Content starts

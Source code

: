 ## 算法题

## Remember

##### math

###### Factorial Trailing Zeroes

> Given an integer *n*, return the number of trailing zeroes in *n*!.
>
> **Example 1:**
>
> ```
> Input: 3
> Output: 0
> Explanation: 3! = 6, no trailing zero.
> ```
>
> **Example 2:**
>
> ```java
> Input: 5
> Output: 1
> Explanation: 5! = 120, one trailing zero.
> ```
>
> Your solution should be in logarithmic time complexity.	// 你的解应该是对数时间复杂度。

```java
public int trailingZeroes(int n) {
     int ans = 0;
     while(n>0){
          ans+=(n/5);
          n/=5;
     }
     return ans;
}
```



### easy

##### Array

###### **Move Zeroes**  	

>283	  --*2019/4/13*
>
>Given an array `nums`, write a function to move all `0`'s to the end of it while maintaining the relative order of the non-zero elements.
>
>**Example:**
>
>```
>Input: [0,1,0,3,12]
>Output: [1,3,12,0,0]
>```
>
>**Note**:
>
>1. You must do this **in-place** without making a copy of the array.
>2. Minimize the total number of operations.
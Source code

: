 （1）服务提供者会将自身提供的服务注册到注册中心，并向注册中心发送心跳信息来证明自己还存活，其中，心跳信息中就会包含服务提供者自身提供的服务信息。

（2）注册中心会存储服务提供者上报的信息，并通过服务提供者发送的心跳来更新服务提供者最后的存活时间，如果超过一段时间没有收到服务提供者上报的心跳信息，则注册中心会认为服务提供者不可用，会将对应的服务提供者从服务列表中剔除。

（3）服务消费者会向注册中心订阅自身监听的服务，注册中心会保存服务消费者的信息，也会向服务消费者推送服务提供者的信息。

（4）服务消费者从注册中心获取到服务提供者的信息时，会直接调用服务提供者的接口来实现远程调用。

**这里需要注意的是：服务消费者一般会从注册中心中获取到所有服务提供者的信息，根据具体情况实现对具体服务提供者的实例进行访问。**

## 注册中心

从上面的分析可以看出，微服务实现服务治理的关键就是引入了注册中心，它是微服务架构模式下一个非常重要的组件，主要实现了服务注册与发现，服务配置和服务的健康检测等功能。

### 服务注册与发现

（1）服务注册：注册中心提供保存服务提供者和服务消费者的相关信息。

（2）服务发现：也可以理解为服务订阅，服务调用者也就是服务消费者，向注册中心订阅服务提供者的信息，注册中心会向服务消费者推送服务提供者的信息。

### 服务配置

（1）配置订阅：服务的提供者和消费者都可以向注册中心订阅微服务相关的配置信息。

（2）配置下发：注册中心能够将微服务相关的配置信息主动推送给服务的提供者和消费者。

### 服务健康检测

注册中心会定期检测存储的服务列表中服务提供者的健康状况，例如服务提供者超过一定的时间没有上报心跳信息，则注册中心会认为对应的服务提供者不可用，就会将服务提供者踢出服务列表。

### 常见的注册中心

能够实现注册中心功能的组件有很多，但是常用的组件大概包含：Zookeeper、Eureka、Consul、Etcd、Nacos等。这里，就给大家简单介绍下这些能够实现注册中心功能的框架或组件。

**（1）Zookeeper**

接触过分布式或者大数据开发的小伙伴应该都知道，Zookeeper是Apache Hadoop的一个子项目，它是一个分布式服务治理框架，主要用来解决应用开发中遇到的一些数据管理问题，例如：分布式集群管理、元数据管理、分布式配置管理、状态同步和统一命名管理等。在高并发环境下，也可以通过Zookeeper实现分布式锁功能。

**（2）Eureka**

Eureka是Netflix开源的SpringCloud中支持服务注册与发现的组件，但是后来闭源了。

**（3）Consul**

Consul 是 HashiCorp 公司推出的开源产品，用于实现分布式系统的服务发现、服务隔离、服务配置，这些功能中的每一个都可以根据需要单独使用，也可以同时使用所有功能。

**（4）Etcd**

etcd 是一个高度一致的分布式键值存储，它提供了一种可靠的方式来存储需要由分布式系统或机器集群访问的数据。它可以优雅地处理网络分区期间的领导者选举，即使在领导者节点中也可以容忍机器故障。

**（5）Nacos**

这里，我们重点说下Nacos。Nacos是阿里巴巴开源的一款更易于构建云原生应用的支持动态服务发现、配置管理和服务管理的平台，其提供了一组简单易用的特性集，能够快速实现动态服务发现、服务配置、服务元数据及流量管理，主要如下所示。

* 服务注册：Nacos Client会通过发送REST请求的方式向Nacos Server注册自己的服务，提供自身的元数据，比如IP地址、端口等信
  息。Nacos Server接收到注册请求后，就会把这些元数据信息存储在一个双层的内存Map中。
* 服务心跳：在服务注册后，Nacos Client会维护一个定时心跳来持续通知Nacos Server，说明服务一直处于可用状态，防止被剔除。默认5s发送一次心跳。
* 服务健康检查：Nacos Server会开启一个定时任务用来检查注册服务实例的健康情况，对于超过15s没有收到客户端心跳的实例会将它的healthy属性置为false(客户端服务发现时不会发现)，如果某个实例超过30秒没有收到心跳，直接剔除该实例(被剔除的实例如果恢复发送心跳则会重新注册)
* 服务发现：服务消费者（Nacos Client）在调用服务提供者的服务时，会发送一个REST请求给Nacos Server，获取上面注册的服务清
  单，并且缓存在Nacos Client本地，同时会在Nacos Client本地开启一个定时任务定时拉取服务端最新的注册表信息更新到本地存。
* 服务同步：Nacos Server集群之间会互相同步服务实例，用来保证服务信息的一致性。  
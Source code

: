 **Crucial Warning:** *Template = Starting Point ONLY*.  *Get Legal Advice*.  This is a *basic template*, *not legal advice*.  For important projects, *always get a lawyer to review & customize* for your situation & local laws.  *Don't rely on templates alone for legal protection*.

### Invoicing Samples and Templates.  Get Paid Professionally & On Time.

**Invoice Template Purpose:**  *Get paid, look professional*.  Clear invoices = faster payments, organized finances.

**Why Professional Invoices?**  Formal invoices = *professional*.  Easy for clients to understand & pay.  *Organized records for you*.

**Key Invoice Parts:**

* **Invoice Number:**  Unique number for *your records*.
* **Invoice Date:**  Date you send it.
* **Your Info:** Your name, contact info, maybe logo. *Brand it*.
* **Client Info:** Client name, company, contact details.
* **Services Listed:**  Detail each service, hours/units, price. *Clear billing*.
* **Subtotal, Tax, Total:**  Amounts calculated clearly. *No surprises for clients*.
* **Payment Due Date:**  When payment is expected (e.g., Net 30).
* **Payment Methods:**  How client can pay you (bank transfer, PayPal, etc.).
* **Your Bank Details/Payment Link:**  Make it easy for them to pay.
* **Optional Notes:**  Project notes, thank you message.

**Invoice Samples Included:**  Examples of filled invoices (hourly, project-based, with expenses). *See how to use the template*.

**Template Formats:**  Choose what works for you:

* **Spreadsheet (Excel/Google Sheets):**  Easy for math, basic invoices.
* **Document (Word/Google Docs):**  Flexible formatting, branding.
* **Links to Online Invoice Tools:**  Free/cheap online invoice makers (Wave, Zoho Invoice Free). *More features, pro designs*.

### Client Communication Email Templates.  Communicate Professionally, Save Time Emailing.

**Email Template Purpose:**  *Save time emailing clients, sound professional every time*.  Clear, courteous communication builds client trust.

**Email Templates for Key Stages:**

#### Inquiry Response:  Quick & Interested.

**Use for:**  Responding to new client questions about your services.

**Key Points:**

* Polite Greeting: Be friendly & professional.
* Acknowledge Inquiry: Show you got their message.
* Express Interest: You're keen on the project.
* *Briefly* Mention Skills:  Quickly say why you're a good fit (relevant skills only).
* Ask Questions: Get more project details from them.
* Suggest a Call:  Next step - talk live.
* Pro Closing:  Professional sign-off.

Content ends

__What is required__
Give back exactly the lines from the one that contains "- talk live." to the end of the data above, both of those lines included.

__Solution to the exercise__
* Suggest a Call:  Next step - talk live.
* Pro Closing:  Professional sign-off.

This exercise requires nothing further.